Convert various number of arguments into a string?

I have the following function that create a name from the variable size arguments:

def create_name(*argv):
    """Create a name from passed arguments."""
    return f"%s" % "_".join(str(arg) for arg in argv)

When running pylint, i am getting the following warning.

 W1309: Using an f-string that does not have any interpolated variables (f-string-without-interpolation)

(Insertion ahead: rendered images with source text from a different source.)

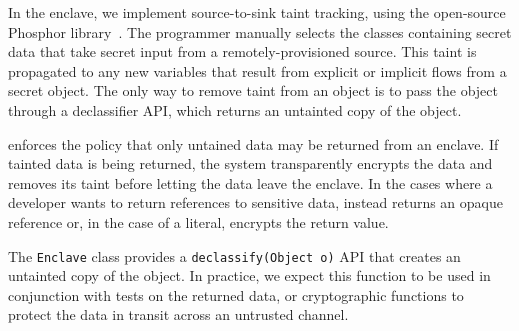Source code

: 
In the enclave, we implement source-to-sink taint tracking, using the open-source Phosphor library~\citep{phosphor}.
The programmer manually selects the classes containing secret data that take secret input from a remotely-provisioned source.
This taint is propagated to any new variables that result from explicit or implicit flows from a secret object.
The only way to remove taint from an object is to pass the object through a \sysname{} declassifier API,
which returns an untainted copy of the object.


\sysname{} enforces the policy that only untained data may be returned from an enclave.
If tainted data is being returned, the system transparently encrypts the data and removes its taint before letting the data leave the enclave.
In the cases where a developer wants to return references to sensitive data, \sysname{} instead returns an opaque reference or, in the case of a literal, encrypts the return value.



The \sysname{} {\tt Enclave} class provides a {\tt declassify(Object o)} API that creates an untainted
copy of the object.  In practice, we expect this function to be used in conjunction with tests
on the returned data, or cryptographic functions to protect the data in transit across an untrusted channel.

Just curious if any improvement can be made to resolve this warning.

Upvotes: 1

Views: 795

Answers (1)

Grismar
Grismar

Reputation: 31319

Your expression f"%s" % "_".join(str(arg) for arg in argv) breaks down like this:

  • f"%s" is formatted with "_".join(str(arg) for arg in argv), using the % operator
  • f"%s" in turn is an interpolated string, but nothing is done to it since there's no {} in it, so "%s" would achieve the same
  • formatting "%s" with another string using % just gets you the same string again, so the whole expression could just be "_".join(str(arg) for arg in argv)

So, these all work:

return "_".join(str(arg) for arg in argv)
return "%s" % "_".join(str(arg) for arg in argv)
return f'{"_".join(str(arg) for arg in argv)}'

But there's little reason not to use the first, the rest just adds complications and no functionality.

Specifically, you're issued that warning because interpolated strings (or 'f-strings') in Python expect expressions in {} to replace, but your f-string doesn't have any, so pylint is telling you you can just remove the f. Because your f-string "does not have any interpolated variables".